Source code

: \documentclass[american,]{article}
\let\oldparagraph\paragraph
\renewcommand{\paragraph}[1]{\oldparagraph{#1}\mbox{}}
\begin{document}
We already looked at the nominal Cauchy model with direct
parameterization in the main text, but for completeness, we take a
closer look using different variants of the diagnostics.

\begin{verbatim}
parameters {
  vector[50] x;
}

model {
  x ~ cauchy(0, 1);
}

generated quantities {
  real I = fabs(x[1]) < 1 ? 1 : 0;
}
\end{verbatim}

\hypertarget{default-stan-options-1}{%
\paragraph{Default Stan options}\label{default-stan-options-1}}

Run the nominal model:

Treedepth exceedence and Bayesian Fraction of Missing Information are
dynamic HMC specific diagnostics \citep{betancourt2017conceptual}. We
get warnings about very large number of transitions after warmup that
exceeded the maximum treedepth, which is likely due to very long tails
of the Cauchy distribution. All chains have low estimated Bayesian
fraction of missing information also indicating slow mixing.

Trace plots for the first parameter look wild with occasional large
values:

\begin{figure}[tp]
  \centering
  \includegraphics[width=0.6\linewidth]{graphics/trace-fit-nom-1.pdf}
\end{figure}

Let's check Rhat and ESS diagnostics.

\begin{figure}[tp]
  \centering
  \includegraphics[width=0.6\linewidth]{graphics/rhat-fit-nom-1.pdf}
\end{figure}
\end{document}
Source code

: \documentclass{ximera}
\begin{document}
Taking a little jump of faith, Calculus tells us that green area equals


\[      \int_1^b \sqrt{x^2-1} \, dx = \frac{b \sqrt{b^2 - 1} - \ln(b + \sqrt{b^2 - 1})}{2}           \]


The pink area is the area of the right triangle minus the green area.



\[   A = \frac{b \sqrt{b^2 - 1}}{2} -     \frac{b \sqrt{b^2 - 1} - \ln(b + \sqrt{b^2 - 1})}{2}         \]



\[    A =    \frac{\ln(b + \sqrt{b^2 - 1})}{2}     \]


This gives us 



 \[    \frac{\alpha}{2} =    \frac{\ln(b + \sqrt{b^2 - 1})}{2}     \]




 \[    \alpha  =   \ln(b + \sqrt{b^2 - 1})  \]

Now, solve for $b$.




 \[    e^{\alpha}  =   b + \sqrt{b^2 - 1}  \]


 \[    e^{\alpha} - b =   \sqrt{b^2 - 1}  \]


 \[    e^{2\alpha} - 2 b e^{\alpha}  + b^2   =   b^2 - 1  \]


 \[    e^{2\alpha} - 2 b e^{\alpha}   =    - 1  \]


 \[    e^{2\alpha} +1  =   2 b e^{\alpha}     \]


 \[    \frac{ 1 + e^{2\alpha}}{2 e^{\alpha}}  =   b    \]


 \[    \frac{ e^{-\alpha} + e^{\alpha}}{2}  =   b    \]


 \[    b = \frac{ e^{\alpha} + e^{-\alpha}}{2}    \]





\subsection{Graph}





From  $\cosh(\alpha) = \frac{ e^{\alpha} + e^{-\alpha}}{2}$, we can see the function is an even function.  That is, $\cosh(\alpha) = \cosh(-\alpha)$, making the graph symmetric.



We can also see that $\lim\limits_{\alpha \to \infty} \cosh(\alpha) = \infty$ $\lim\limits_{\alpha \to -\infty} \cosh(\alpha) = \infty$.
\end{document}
###
In the records above, find each line that holds the word "nominal"; copy all such lines.

We already looked at the nominal Cauchy model with direct
Run the nominal model:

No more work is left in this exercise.